Ye, Fuzhou, Kotta-Loizou, Ioly, Jovanovic, Milija, Liu, Xiaojiao, Dryden, David TF, Buck, Martin & Zhang, Xiaodong (2020). Structural basis of transcription inhibition by the DNA mimic protein Ocr of bacteriophage T7. eLife 9: e52125.

Author(s) from Durham


Bacteriophage T7 infects Escherichia coli and evades the host restriction/modification
system. The Ocr protein of T7 was shown to exist as a dimer mimicking DNA and to bind to host
restriction enzymes, thus preventing the degradation of the viral genome by the host. Here we
report that Ocr can also inhibit host transcription by directly binding to bacterial RNA polymerase
(RNAP) and competing with the recruitment of RNAP by sigma factors.

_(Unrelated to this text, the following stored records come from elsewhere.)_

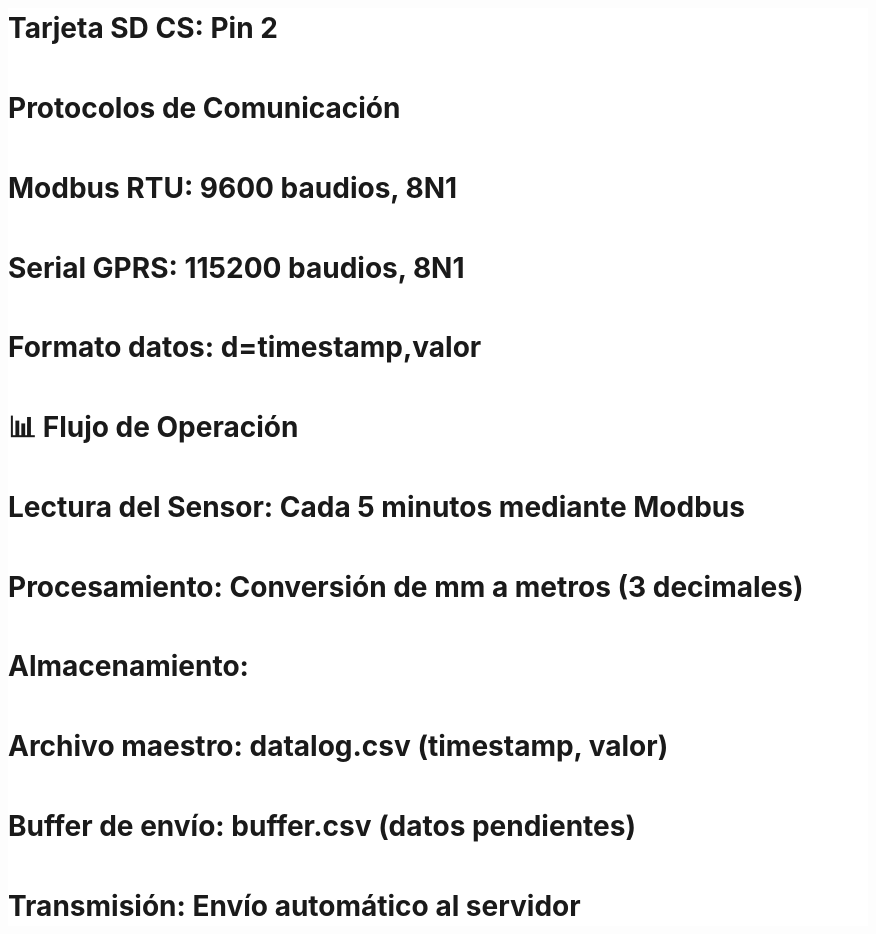 # Tarjeta SD	CS: Pin 2

# Protocolos de Comunicación

# Modbus RTU: 9600 baudios, 8N1

# 

# Serial GPRS: 115200 baudios, 8N1

# 

# Formato datos: d=timestamp,valor

# 

# 📊 Flujo de Operación

# Lectura del Sensor: Cada 5 minutos mediante Modbus

# 

# Procesamiento: Conversión de mm a metros (3 decimales)

# 

# Almacenamiento:

# 

# Archivo maestro: datalog.csv (timestamp, valor)

# 

# Buffer de envío: buffer.csv (datos pendientes)

# 

# Transmisión: Envío automático al servidor

#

Using cryo electron
microscopy, we determined the structures of Ocr bound to RNAP. The structures show that an Ocr
dimer binds to RNAP in the cleft, where key regions of sigma bind and where DNA resides during
transcription synthesis, thus providing a structural basis for the transcription inhibition. Our results
reveal the versatility of Ocr in interfering with host systems and suggest possible strategies that
could be exploited in adopting DNA mimicry as a basis for forming novel antibiotics.